■ Exercise: Copy out all lines of the material below in which "toda" occurs.

■ Data for review:
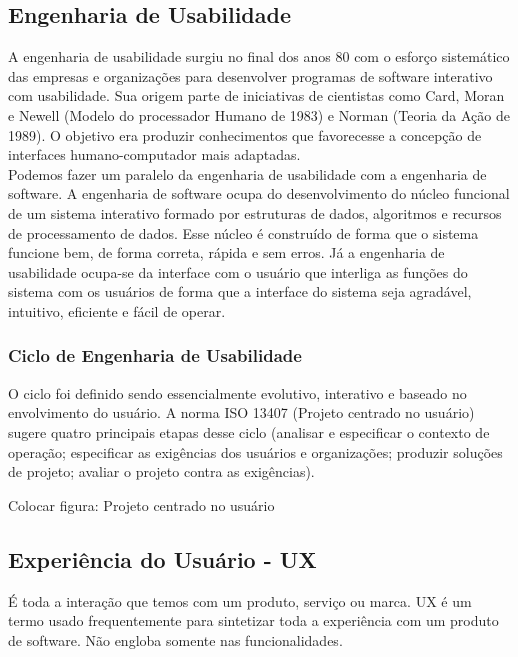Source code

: \subsection{Engenharia de Usabilidade}

A engenharia de usabilidade surgiu no final dos anos 80 com o esforço sistemático das empresas e organizações para desenvolver programas de software interativo com usabilidade. Sua origem parte de iniciativas de cientistas como Card, Moran e Newell (Modelo do processador Humano de 1983) e Norman (Teoria da Ação de 1989). O objetivo era produzir conhecimentos que favorecesse a concepção de interfaces humano-computador mais adaptadas. ~\cite{cybis2010}
\\
Podemos fazer um paralelo da engenharia de usabilidade com a engenharia de software. A engenharia de software ocupa do desenvolvimento do núcleo funcional de um sistema interativo formado por estruturas de dados, algoritmos e recursos de processamento de dados. Esse núcleo é construído de forma que o sistema funcione bem, de forma correta, rápida e sem erros. Já a engenharia de usabilidade ocupa-se da interface com o usuário que interliga as funções do sistema com os usuários de forma que a interface do sistema seja agradável, intuitivo, eficiente e fácil de operar.~\cite{cybis2010}

\subsubsection{Ciclo de Engenharia de Usabilidade}

	O ciclo foi definido sendo essencialmente evolutivo, interativo e baseado no envolvimento do usuário. A norma ISO 13407 (Projeto centrado no usuário) sugere quatro principais etapas desse ciclo (analisar e especificar o contexto de operação; especificar as exigências dos usuários e organizações; produzir soluções de projeto; avaliar o projeto contra as exigências). ~\cite{cybis2010}

Colocar figura: Projeto centrado no usuário

\subsection{Experiência do Usuário - UX}
É toda a interação que temos com um produto, serviço ou marca.
UX é um termo usado frequentemente para sintetizar toda a experiência com um produto de software. Não engloba  somente nas funcionalidades. ~\cite{travis2013}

■ Task answer:
É toda a interação que temos com um produto, serviço ou marca.
UX é um termo usado frequentemente para sintetizar toda a experiência com um produto de software. Não engloba  somente nas funcionalidades. ~\cite{travis2013}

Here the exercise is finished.